FIG. 4b illustrates the cam lift rates 70, 72 for a cam having the lift curve of FIG. 4a when the engine is operated at two different engine speeds, N and 2N respectively. As should be obvious, and is apparent from the drawing, the rates of lift of the cam vary with engine speed. Thus, the critical lift rate, which is indicated by the line 74 in the Figure, is reached at an earlier point in the cam lift curve as the engine speed is increased. Thus, while the cam lift 64 or path followed by the lifter body as illustrated in FIG. 4a is constant, the amount of valve opening or valve lift is something less and varies with engine speed as shown by the dashed and solid lines 66, 68 of FIG. 4c. More importantly, however, FIG. 4c also illustrates that a substantial change in timing of the opening and closing events of the valve is accomplished by the mechanism of the current invention wherein an increase in speed provides both earlier valve opening and later valve closing points.
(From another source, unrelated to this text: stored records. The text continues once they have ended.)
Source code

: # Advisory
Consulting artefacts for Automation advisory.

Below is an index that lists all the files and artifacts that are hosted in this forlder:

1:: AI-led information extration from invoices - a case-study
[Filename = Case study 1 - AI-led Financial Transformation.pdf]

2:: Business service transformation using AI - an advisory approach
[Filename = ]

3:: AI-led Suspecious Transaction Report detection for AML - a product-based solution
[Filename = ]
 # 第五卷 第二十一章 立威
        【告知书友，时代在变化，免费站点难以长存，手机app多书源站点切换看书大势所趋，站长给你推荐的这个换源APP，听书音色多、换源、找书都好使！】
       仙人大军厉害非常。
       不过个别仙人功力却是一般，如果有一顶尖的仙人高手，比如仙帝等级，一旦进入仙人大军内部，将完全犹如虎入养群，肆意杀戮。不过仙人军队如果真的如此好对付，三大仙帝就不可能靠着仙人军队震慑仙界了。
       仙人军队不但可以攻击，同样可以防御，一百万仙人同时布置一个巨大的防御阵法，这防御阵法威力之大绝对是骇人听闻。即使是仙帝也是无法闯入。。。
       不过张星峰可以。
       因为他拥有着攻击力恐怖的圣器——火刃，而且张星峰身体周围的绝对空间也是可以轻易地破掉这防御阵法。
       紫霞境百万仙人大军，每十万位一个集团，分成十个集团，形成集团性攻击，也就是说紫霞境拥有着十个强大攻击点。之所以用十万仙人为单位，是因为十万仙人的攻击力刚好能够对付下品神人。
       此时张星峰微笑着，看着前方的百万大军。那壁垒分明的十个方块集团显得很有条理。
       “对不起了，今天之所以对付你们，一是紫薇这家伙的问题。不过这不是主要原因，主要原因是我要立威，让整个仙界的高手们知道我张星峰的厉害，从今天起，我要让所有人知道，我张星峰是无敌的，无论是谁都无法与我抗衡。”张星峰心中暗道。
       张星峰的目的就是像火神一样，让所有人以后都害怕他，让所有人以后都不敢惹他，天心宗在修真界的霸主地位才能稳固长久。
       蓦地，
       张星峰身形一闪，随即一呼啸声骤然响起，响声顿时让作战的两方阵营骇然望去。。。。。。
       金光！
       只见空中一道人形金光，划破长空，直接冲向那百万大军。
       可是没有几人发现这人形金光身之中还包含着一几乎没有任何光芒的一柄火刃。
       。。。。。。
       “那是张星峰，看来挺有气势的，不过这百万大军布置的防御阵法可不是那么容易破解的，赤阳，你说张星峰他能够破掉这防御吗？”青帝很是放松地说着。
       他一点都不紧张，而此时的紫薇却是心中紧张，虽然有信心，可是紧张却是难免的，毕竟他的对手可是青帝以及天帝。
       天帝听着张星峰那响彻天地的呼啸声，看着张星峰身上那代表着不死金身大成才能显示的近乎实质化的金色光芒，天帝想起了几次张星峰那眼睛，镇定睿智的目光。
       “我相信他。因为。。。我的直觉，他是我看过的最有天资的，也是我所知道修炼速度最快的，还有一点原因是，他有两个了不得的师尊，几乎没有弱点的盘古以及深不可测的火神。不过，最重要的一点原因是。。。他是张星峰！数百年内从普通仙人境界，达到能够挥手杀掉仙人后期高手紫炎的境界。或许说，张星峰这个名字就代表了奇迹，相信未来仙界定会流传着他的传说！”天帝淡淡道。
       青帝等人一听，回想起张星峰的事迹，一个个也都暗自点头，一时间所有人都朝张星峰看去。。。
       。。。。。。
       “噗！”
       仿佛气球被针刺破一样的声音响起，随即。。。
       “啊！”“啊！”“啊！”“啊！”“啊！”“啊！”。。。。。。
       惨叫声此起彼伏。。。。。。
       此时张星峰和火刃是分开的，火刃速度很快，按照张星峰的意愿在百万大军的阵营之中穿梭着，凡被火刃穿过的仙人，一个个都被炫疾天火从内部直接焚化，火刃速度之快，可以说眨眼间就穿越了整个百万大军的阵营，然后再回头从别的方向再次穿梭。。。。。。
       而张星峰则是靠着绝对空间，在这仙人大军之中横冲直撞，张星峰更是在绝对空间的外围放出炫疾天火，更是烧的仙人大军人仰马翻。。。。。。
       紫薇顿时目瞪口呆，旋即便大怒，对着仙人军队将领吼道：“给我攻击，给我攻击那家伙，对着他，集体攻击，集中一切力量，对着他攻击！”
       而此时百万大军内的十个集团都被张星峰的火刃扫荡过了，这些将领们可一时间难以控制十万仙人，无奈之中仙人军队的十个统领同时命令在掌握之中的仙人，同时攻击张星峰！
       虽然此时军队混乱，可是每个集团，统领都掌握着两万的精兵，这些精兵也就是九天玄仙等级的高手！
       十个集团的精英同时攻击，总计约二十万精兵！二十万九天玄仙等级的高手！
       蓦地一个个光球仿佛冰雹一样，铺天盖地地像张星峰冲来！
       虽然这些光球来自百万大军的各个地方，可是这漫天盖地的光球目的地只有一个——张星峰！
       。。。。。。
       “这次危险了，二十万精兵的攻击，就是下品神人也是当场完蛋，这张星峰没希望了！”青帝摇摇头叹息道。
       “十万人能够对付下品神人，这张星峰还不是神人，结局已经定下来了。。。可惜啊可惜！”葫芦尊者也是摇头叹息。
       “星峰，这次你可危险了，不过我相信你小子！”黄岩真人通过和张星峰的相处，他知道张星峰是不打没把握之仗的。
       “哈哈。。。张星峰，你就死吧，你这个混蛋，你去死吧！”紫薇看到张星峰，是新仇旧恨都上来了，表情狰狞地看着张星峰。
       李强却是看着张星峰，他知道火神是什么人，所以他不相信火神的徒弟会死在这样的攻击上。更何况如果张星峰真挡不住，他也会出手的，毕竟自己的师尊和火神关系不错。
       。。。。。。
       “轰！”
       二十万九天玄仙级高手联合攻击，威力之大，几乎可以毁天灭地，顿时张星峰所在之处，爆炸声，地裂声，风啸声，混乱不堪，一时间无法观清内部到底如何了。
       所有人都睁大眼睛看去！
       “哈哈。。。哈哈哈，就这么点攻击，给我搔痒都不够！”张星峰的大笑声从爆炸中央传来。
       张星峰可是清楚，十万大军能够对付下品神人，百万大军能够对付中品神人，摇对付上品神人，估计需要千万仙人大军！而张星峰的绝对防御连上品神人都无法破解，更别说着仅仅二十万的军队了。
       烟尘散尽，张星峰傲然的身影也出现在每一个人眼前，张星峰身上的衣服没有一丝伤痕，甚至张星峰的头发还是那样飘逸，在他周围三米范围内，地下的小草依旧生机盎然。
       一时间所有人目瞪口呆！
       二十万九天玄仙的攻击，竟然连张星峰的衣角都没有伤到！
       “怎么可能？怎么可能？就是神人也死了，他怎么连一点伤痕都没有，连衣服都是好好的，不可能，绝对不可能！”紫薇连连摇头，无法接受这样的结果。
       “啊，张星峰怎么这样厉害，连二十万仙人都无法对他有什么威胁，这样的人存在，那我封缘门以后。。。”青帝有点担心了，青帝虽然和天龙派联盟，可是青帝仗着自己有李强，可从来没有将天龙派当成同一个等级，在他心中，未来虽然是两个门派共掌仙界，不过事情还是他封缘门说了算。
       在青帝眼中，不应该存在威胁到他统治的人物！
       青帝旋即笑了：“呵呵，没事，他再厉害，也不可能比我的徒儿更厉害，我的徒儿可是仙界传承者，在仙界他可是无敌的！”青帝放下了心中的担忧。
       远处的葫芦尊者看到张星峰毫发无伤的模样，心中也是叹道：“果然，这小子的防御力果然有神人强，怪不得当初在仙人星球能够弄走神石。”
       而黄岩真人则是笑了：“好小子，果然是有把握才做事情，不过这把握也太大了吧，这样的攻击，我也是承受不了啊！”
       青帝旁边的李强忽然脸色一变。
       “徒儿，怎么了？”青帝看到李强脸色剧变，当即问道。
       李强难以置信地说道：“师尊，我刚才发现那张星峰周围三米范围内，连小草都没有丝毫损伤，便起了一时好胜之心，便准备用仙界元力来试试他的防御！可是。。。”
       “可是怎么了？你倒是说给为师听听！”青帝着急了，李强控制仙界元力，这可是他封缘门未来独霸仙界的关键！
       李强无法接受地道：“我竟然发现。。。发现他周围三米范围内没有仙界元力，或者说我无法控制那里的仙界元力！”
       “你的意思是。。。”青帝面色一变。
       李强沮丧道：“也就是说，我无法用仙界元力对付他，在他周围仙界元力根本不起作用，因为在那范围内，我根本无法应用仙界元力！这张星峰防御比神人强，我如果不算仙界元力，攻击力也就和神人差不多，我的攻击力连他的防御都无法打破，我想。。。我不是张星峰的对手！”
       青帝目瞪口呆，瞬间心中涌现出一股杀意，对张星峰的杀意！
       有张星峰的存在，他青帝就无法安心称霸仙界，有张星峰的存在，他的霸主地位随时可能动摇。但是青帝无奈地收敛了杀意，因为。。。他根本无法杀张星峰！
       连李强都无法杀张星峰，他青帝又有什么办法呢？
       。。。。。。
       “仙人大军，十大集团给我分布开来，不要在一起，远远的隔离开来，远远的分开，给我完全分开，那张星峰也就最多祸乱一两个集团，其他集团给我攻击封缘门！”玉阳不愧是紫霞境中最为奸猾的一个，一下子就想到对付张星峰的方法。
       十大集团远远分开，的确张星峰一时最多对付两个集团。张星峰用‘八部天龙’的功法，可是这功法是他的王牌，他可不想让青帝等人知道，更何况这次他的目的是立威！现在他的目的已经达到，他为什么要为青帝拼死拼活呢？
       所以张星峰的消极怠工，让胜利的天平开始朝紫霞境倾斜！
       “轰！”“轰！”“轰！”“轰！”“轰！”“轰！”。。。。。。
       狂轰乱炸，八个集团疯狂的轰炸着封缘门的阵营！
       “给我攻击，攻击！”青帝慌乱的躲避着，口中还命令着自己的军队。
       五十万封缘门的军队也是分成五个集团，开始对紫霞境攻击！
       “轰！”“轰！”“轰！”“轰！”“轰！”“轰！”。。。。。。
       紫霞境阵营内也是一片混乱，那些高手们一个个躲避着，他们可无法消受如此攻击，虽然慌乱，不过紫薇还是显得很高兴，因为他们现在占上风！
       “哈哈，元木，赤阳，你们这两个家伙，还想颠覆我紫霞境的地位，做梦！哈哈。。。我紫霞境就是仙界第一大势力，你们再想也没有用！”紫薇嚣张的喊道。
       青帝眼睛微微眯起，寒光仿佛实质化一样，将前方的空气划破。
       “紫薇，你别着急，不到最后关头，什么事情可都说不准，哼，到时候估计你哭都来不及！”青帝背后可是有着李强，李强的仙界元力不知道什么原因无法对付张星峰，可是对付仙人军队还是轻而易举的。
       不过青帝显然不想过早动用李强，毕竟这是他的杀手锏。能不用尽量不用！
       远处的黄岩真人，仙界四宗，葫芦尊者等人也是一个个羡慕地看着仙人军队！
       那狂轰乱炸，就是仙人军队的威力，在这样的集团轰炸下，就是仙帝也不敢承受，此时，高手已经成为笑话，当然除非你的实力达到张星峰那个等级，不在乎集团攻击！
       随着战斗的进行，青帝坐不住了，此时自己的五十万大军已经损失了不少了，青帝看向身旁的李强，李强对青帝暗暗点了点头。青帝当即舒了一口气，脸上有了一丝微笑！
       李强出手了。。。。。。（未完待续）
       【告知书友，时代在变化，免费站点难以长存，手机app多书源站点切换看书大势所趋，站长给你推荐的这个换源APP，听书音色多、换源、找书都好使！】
FIG. 5 illustrates the results of this concept when applied to both intake and exhaust valves of an engine. The solid lines 76, 78 respectively indicate the valve lift curves for the exhaust and intake valves of the same cylinder, with the engine operating at high speed and a relatively small amount of valve lash or valve lift delay being present. In this condition, both overlap and valve opening periods are at a maximum, providing the best breathing conditions for high speed operation. The dashed lines 80, 82 respectively indicate the lift curves of the same exhaust and intake valves when the engine is operated at a substantially slower speed, which results in substantially greater delay of valve lift and increased effective lash in the mechanism. Under these conditions, the valve overlap is significantly reduced and the valve opening periods are also shortened, providing better conditions for smooth running of the engine with adequate breathing capabilities for the lower speed.
While the invention has been disclosed by reference to certain preferred embodiments, it should be understood that numerous changes could be made without departing from the scope of the inventive concepts disclosed. Accordingly, it is intended that the invention not be limited, except by the language of the following claims.